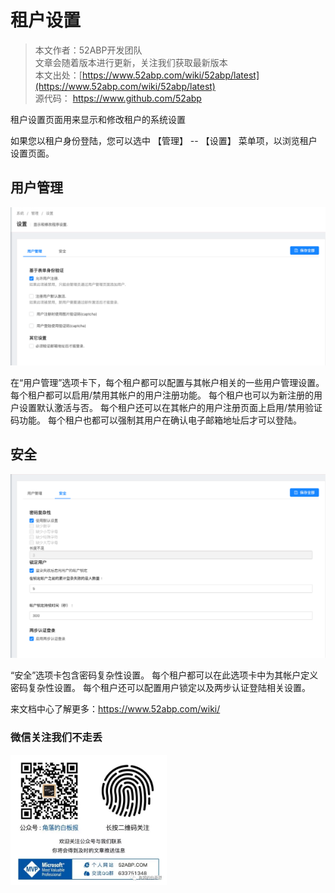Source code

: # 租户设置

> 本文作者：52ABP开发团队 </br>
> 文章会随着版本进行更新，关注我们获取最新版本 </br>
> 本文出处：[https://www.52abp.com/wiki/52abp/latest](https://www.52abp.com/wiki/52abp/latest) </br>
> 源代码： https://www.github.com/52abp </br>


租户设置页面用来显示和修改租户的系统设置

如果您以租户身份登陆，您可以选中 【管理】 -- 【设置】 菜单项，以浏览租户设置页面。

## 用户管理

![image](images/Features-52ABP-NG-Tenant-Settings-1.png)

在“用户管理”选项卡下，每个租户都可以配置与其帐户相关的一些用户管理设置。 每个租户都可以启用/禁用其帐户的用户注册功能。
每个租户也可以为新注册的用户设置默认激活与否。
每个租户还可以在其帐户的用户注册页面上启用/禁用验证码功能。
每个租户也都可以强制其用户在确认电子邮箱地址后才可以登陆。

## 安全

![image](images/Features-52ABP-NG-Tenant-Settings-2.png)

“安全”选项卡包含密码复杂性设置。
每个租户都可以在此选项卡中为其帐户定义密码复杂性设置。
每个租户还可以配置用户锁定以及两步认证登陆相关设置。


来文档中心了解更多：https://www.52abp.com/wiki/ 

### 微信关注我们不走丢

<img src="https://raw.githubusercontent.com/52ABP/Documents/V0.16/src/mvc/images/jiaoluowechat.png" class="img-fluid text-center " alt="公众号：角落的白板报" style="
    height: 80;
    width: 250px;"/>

***

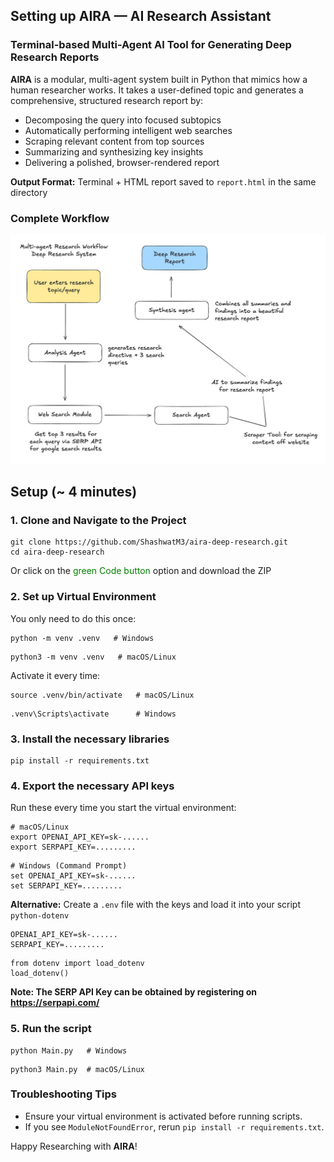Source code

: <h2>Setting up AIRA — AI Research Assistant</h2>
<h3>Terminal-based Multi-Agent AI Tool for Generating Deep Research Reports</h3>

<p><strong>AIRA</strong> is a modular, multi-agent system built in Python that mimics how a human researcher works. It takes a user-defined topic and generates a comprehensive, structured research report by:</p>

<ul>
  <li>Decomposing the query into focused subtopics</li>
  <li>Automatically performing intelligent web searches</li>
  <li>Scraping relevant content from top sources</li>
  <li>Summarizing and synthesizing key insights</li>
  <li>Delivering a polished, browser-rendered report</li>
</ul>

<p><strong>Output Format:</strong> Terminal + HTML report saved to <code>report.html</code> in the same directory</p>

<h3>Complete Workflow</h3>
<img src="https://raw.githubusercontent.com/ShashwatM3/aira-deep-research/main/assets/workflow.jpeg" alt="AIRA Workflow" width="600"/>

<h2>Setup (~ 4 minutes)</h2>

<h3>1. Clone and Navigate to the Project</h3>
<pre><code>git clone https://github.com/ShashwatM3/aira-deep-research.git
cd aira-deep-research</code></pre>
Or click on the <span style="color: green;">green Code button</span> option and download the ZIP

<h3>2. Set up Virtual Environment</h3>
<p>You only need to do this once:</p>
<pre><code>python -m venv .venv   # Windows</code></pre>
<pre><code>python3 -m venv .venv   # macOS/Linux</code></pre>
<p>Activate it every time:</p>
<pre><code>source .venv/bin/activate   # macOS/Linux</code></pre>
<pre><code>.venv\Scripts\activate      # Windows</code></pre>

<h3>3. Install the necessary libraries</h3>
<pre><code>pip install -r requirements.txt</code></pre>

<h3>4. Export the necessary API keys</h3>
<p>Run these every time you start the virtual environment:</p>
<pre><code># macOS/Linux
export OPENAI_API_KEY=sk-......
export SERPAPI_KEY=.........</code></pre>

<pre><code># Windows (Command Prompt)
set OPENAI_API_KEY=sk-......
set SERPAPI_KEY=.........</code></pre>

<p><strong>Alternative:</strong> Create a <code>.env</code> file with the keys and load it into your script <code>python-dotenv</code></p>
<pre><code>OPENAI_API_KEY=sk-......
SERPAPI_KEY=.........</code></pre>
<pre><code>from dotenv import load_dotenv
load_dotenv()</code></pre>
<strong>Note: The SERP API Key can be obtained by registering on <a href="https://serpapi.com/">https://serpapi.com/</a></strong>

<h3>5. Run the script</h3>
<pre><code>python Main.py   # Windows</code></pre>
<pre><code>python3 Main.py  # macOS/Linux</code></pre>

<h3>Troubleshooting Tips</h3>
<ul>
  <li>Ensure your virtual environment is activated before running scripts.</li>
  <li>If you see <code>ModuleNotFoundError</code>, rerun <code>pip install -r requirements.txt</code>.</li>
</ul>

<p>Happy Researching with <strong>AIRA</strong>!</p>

***

[WHAT THE EXERCISE ASKS] What is the number of lines above that contain "every"? Answer with that number only.

[SOLUTION TO THIS EXERCISE] 2